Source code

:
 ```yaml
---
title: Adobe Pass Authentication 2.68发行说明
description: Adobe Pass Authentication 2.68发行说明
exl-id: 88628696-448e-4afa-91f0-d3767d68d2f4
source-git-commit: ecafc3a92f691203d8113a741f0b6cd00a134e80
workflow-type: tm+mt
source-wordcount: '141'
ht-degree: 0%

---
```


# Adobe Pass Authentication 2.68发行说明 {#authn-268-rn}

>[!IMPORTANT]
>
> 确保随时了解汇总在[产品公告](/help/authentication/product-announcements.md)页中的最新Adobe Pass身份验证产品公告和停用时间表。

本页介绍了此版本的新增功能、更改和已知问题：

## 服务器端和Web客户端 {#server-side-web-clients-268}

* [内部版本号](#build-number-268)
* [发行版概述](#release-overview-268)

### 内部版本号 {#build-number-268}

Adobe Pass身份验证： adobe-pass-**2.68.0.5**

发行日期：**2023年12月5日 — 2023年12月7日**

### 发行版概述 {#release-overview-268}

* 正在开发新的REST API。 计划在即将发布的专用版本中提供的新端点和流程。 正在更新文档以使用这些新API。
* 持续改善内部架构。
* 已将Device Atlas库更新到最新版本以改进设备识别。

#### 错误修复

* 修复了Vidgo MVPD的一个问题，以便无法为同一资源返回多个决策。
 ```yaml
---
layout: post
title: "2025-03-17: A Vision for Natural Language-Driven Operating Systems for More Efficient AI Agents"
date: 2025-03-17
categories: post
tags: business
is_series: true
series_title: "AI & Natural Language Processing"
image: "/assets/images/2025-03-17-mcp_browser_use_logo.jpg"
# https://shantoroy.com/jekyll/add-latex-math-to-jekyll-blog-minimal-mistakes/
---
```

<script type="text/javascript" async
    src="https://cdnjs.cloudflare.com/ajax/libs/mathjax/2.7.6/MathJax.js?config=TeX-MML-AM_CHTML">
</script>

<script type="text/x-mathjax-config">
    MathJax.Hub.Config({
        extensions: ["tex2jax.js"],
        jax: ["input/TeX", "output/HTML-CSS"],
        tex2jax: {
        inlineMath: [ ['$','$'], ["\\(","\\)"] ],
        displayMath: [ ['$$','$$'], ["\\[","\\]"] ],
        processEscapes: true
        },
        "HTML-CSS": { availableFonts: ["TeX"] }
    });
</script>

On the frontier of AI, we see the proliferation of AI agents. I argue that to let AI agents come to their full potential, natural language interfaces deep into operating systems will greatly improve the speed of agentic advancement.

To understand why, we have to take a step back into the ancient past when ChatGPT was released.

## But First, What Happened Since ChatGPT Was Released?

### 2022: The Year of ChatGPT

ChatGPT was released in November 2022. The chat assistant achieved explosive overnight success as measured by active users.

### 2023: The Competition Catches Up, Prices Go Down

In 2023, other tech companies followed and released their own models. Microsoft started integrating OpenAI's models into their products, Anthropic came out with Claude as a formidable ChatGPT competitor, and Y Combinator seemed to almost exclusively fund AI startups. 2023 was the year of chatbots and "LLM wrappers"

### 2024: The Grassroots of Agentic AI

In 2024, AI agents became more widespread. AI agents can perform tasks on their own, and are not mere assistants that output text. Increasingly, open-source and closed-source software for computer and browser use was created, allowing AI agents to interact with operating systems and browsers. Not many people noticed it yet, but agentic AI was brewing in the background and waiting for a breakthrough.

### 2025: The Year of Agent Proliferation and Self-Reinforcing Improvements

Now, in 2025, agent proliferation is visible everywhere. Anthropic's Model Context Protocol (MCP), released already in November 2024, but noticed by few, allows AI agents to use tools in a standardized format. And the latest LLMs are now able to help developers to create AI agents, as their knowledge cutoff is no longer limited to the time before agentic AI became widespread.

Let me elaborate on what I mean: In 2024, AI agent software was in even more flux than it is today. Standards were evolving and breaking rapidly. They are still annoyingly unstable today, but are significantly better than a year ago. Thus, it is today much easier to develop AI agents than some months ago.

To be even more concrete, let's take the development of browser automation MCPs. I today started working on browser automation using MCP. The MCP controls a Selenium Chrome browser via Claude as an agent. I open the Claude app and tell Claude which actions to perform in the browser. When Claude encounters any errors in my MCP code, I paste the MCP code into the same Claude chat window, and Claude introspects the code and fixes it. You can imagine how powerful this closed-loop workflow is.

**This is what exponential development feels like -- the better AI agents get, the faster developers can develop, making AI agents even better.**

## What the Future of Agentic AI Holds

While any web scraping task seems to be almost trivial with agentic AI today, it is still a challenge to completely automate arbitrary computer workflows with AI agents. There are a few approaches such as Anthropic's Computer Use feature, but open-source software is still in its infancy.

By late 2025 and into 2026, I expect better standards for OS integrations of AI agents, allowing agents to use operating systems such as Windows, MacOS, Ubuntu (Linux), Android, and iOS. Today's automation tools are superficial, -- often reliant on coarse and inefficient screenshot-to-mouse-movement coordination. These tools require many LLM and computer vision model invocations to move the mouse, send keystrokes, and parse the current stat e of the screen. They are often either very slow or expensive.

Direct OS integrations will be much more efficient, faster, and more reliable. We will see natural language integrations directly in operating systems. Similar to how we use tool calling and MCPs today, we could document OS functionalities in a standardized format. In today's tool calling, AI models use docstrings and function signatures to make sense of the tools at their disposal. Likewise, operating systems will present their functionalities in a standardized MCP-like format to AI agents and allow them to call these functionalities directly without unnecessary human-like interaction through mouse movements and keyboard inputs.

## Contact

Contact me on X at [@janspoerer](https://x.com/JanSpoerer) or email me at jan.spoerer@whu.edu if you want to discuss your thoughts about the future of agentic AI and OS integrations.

========

### Task brief
Your reply should consist of all the records, restated exactly.

### Answer box
Source code

:
 ```yaml
---
title: Adobe Pass Authentication 2.68发行说明
description: Adobe Pass Authentication 2.68发行说明
exl-id: 88628696-448e-4afa-91f0-d3767d68d2f4
source-git-commit: ecafc3a92f691203d8113a741f0b6cd00a134e80
workflow-type: tm+mt
source-wordcount: '141'
ht-degree: 0%

---
```


# Adobe Pass Authentication 2.68发行说明 {#authn-268-rn}

>[!IMPORTANT]
>
> 确保随时了解汇总在[产品公告](/help/authentication/product-announcements.md)页中的最新Adobe Pass身份验证产品公告和停用时间表。

本页介绍了此版本的新增功能、更改和已知问题：

## 服务器端和Web客户端 {#server-side-web-clients-268}

* [内部版本号](#build-number-268)
* [发行版概述](#release-overview-268)

### 内部版本号 {#build-number-268}

Adobe Pass身份验证： adobe-pass-**2.68.0.5**

发行日期：**2023年12月5日 — 2023年12月7日**

### 发行版概述 {#release-overview-268}

* 正在开发新的REST API。 计划在即将发布的专用版本中提供的新端点和流程。 正在更新文档以使用这些新API。
* 持续改善内部架构。
* 已将Device Atlas库更新到最新版本以改进设备识别。

#### 错误修复

* 修复了Vidgo MVPD的一个问题，以便无法为同一资源返回多个决策。
 ```yaml
---
layout: post
title: "2025-03-17: A Vision for Natural Language-Driven Operating Systems for More Efficient AI Agents"
date: 2025-03-17
categories: post
tags: business
is_series: true
series_title: "AI & Natural Language Processing"
image: "/assets/images/2025-03-17-mcp_browser_use_logo.jpg"
# https://shantoroy.com/jekyll/add-latex-math-to-jekyll-blog-minimal-mistakes/
---
```

<script type="text/javascript" async
    src="https://cdnjs.cloudflare.com/ajax/libs/mathjax/2.7.6/MathJax.js?config=TeX-MML-AM_CHTML">
</script>

<script type="text/x-mathjax-config">
    MathJax.Hub.Config({
        extensions: ["tex2jax.js"],
        jax: ["input/TeX", "output/HTML-CSS"],
        tex2jax: {
        inlineMath: [ ['$','$'], ["\\(","\\)"] ],
        displayMath: [ ['$$','$$'], ["\\[","\\]"] ],
        processEscapes: true
        },
        "HTML-CSS": { availableFonts: ["TeX"] }
    });
</script>

On the frontier of AI, we see the proliferation of AI agents. I argue that to let AI agents come to their full potential, natural language interfaces deep into operating systems will greatly improve the speed of agentic advancement.

To understand why, we have to take a step back into the ancient past when ChatGPT was released.

## But First, What Happened Since ChatGPT Was Released?

### 2022: The Year of ChatGPT

ChatGPT was released in November 2022. The chat assistant achieved explosive overnight success as measured by active users.

### 2023: The Competition Catches Up, Prices Go Down

In 2023, other tech companies followed and released their own models. Microsoft started integrating OpenAI's models into their products, Anthropic came out with Claude as a formidable ChatGPT competitor, and Y Combinator seemed to almost exclusively fund AI startups. 2023 was the year of chatbots and "LLM wrappers"

### 2024: The Grassroots of Agentic AI

In 2024, AI agents became more widespread. AI agents can perform tasks on their own, and are not mere assistants that output text. Increasingly, open-source and closed-source software for computer and browser use was created, allowing AI agents to interact with operating systems and browsers. Not many people noticed it yet, but agentic AI was brewing in the background and waiting for a breakthrough.

### 2025: The Year of Agent Proliferation and Self-Reinforcing Improvements

Now, in 2025, agent proliferation is visible everywhere. Anthropic's Model Context Protocol (MCP), released already in November 2024, but noticed by few, allows AI agents to use tools in a standardized format. And the latest LLMs are now able to help developers to create AI agents, as their knowledge cutoff is no longer limited to the time before agentic AI became widespread.

Let me elaborate on what I mean: In 2024, AI agent software was in even more flux than it is today. Standards were evolving and breaking rapidly. They are still annoyingly unstable today, but are significantly better than a year ago. Thus, it is today much easier to develop AI agents than some months ago.

To be even more concrete, let's take the development of browser automation MCPs. I today started working on browser automation using MCP. The MCP controls a Selenium Chrome browser via Claude as an agent. I open the Claude app and tell Claude which actions to perform in the browser. When Claude encounters any errors in my MCP code, I paste the MCP code into the same Claude chat window, and Claude introspects the code and fixes it. You can imagine how powerful this closed-loop workflow is.

**This is what exponential development feels like -- the better AI agents get, the faster developers can develop, making AI agents even better.**

## What the Future of Agentic AI Holds

While any web scraping task seems to be almost trivial with agentic AI today, it is still a challenge to completely automate arbitrary computer workflows with AI agents. There are a few approaches such as Anthropic's Computer Use feature, but open-source software is still in its infancy.

By late 2025 and into 2026, I expect better standards for OS integrations of AI agents, allowing agents to use operating systems such as Windows, MacOS, Ubuntu (Linux), Android, and iOS. Today's automation tools are superficial, -- often reliant on coarse and inefficient screenshot-to-mouse-movement coordination. These tools require many LLM and computer vision model invocations to move the mouse, send keystrokes, and parse the current stat e of the screen. They are often either very slow or expensive.

Direct OS integrations will be much more efficient, faster, and more reliable. We will see natural language integrations directly in operating systems. Similar to how we use tool calling and MCPs today, we could document OS functionalities in a standardized format. In today's tool calling, AI models use docstrings and function signatures to make sense of the tools at their disposal. Likewise, operating systems will present their functionalities in a standardized MCP-like format to AI agents and allow them to call these functionalities directly without unnecessary human-like interaction through mouse movements and keyboard inputs.

## Contact

Contact me on X at [@janspoerer](https://x.com/JanSpoerer) or email me at jan.spoerer@whu.edu if you want to discuss your thoughts about the future of agentic AI and OS integrations.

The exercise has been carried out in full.